BANGKIT
Cerpen
Karangan: Alfred Pandie
Diambil
dari : Cerpenmu.blogspot.com
Pandanganku
pada langit tua. Cahaya bintang berkelap kelip mulai hilang oleh kesunyian
malam. Aku berjalan menyusuri lorong malam sepi nan gelap. Cahaya bulan
malam ini begitu indahnya. Hari ini benar-benar hari yang melelahkan. Konflik
dengan orang tua karena tidak lulus sekolah. Hari ulang tahun yang gagal di
rayakan. Dan hadiah sepeda motor yang terpaksa di kubur dalam-dalam karena tak
lulus, belum lagi si adik yang menyebalkan. Teman-teman yang konvoi merayakan
kemenangan, sedang aku?
Hari-hari
yang keras kisah cinta yang pedas. Angin malam berhembus menebarkan senyumku
walau sakit dalam hati mulai mengiris. Sesekali aku menghapus air mataku yang
jatuh tanpa permisi. Sakit memang putus cinta.
Rasanya
beberapa saat lalu, aku masih bisa mendengar kata-kata terakhirnya yang
tergiang-ngiang merobek otak ku.
“sudah
sana… Kejarlah keinginanmu itu!, kamu kira aku tak laku, jadi begini sajakah caramu,
oke aku ikuti.. Semoga kamu tidak menyesal menghianati cinta suci ini.”

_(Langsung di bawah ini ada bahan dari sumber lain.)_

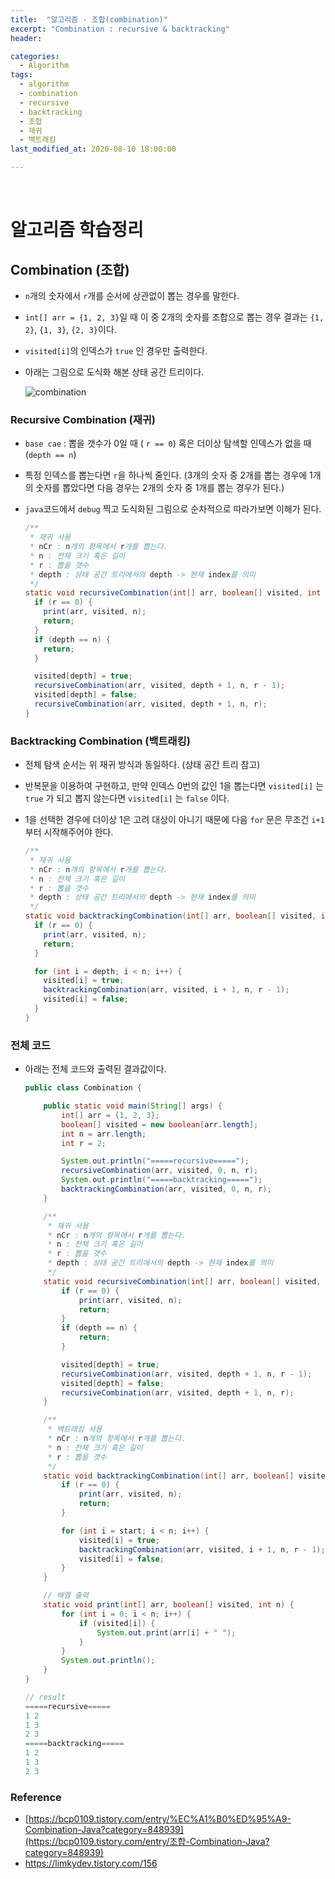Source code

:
 ```yaml
---
title:  "알고리즘 - 조합(combination)"
excerpt: "Combination : recursive & backtracking"
header:

categories:
  - Algorithm
tags:
  - algorithm
  - combination
  - recursive
  - backtracking
  - 조합
  - 재귀
  - 백트래킹
last_modified_at: 2020-08-10 18:00:00

---
```


<br>

# 알고리즘 학습정리



## Combination (조합)

- `n`개의 숫자에서 `r`개를 순서에 상관없이 뽑는 경우를 말한다.

- `int[] arr = {1, 2, 3}`일 때 이 중 2개의 숫자를 조합으로 뽑는 경우 결과는 `{1, 2}`, `{1, 3}`, `{2, 3}`이다.

- `visited[i]`의 인덱스가 `true` 인 경우만 출력한다.

- 아래는 그림으로 도식화 해본 상태 공간 트리이다.

  ![combination](https://user-images.githubusercontent.com/58318041/89765383-2c387780-db31-11ea-858f-661f43d4ee69.jpeg)



### Recursive Combination (재귀)

- `base cae` : 뽑을 갯수가 0일 때 ( `r == 0`) 혹은 더이상 탐색할 인덱스가 없을 때 (`depth == n`)

- 특정 인덱스를 뽑는다면 `r`을 하나씩 줄인다. (3개의 숫자 중 2개를 뽑는 경우에 1개의 숫자를 뽑았다면 다음 경우는 2개의 숫자 중 1개를 뽑는 경우가 된다.)

- `java`코드에서 `debug` 찍고 도식화된 그림으로 순차적으로 따라가보면 이해가 된다.

  ```java
  /**
   * 재귀 사용
   * nCr : n개의 항목에서 r개를 뽑는다.
   * n : 전체 크기 혹은 길이
   * r : 뽑을 갯수
   * depth : 상태 공간 트리에서의 depth -> 현재 index를 의미
   */
  static void recursiveCombination(int[] arr, boolean[] visited, int depth, int n, int r) {
    if (r == 0) {
      print(arr, visited, n);
      return;
    }
    if (depth == n) {
      return;
    }
  
    visited[depth] = true;
    recursiveCombination(arr, visited, depth + 1, n, r - 1);
    visited[depth] = false;
    recursiveCombination(arr, visited, depth + 1, n, r);
  }
  ```



### Backtracking Combination (백트래킹)

- 전체 탐색 순서는 위 재귀 방식과 동일하다. (상태 공간 트리 참고)

- 반복문을 이용하여 구현하고, 만약 인덱스 0번의 값인 1을 뽑는다면 `visited[i]` 는 `true` 가 되고 뽑지 않는다면 `visited[i]` 는 `false` 이다.

- 1을 선택한 경우에 더이상 1은 고려 대상이 아니기 때문에 다음 `for` 문은 무조건 `i+1` 부터 시작해주어야 한다.

  ```java
  /**
   * 재귀 사용
   * nCr : n개의 항목에서 r개를 뽑는다.
   * n : 전체 크기 혹은 길이
   * r : 뽑을 갯수
   * depth : 상태 공간 트리에서의 depth -> 현재 index를 의미
   */
  static void backtrackingCombination(int[] arr, boolean[] visited, int depth, int n, int r) {
    if (r == 0) {
      print(arr, visited, n);
      return;
    }
  
    for (int i = depth; i < n; i++) {
      visited[i] = true;
      backtrackingCombination(arr, visited, i + 1, n, r - 1);
      visited[i] = false;
    }
  }
  ```



### 전체 코드

- 아래는 전체 코드와 출력된 결과값이다.

  ```java
  public class Combination {
  
      public static void main(String[] args) {
          int[] arr = {1, 2, 3};
          boolean[] visited = new boolean[arr.length];
          int n = arr.length;
          int r = 2;
  
          System.out.println("=====recursive=====");
          recursiveCombination(arr, visited, 0, n, r);
          System.out.println("=====backtracking=====");
          backtrackingCombination(arr, visited, 0, n, r);
      }
  
      /**
       * 재귀 사용
       * nCr : n개의 항목에서 r개를 뽑는다.
       * n : 전체 크기 혹은 길이
       * r : 뽑을 갯수
       * depth : 상태 공간 트리에서의 depth -> 현재 index를 의미
       */
      static void recursiveCombination(int[] arr, boolean[] visited, int depth, int n, int r) {
          if (r == 0) {
              print(arr, visited, n);
              return;
          }
          if (depth == n) {
              return;
          }
  
          visited[depth] = true;
          recursiveCombination(arr, visited, depth + 1, n, r - 1);
          visited[depth] = false;
          recursiveCombination(arr, visited, depth + 1, n, r);
      }
  
      /**
       * 백트래킹 사용
       * nCr : n개의 항목에서 r개를 뽑는다.
       * n : 전체 크기 혹은 길이
       * r : 뽑을 갯수
       */
      static void backtrackingCombination(int[] arr, boolean[] visited, int start, int n, int r) {
          if (r == 0) {
              print(arr, visited, n);
              return;
          }
  
          for (int i = start; i < n; i++) {
              visited[i] = true;
              backtrackingCombination(arr, visited, i + 1, n, r - 1);
              visited[i] = false;
          }
      }
  
      // 배열 출력
      static void print(int[] arr, boolean[] visited, int n) {
          for (int i = 0; i < n; i++) {
              if (visited[i]) {
                  System.out.print(arr[i] + " ");
              }
          }
          System.out.println();
      }
  }
  ```

  ```java
  // result
  =====recursive=====
  1 2 
  1 3 
  2 3 
  =====backtracking=====
  1 2 
  1 3 
  2 3 
  ```

  

### Reference

- [https://bcp0109.tistory.com/entry/%EC%A1%B0%ED%95%A9-Combination-Java?category=848939](https://bcp0109.tistory.com/entry/조합-Combination-Java?category=848939)
- https://limkydev.tistory.com/156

beberapa kata yang sempat masuk ke hpku, di ikuti telpon yang sengaja ku
matikan karena kesal atau muak.
Aku
termenung di pinggir jalan, memegang kepalaku yang sakit.
“selamat
malam..? Sorii mba kayanya lagi sedih banget boleh aku minta duitnya..” seorang
pemabuk dengan botol bir di tangan kiri dengan jalan yang tak beraturan,
Ia
mengeluarkan sebilah pisau lipat dan mengancamku. Aku hanya terdiam tak
berkata, membuatnya sedikit binggung. Aku meraih tas di sampingku dan
menyerahkan padanya. “ini ambil semua.. Aku tak butuh semua ini. Aku hanya
ingin mati…!” Aku melemparkan tas ke hadapannya yang di sambut dengan senyum
picik dan iapun menghilang di gelapnya malam.
Aku
bangkit berdiri dan berjalan menyusuri malam, berdiri menatap air suangai yang
mengalir airnya deras.Di sini di atas jembatan tua ini. Angin sepoi-sepoi
menyerang tubuh ku. Aku berdiri menatap langit yang bertabur bintang, rasanya
tak ada yang penting bagiku sekarang. Perlahan-lahan aku berjalan menaiki
jembatan dan berdiri bebas. Menutup mata dan tinggal beberpa senti lagi aku
akan terjatuh. Aku perlahan mengangkat kaki kananku dan…?
Tiba-tiba
sosok pemabuk yang menodong pisau padaku ku tadi, menarik baju ku dan menampar
pipiku kuat, keras sekali tamparannya
“ini
uang dan tas mu…!! Aku tak butuh..! Aku lebih baik mati kelaparan dari pada
melihat wanita lemah sepertimu” ia menarik ku turun dan melemparkan tasku di
atas tanah
Dan
ia berlalu pergi. Aku bangkit dan meraih tas ku kembali menyusuri tangga
turun. Sosok yang tadi, pria mabok yang ternyata seumuran denganku, di sekujur
tubuhnya penuh tato dan tubuhnya kurus sekali. Ia berdiri termenung pada tangga
jalan. Sesekali menatap langit dan menghapus air matanya.
“boleh
aku berdiri disini bersamamu? Aku menyapanya tapi ia hanya terdiam membisu”.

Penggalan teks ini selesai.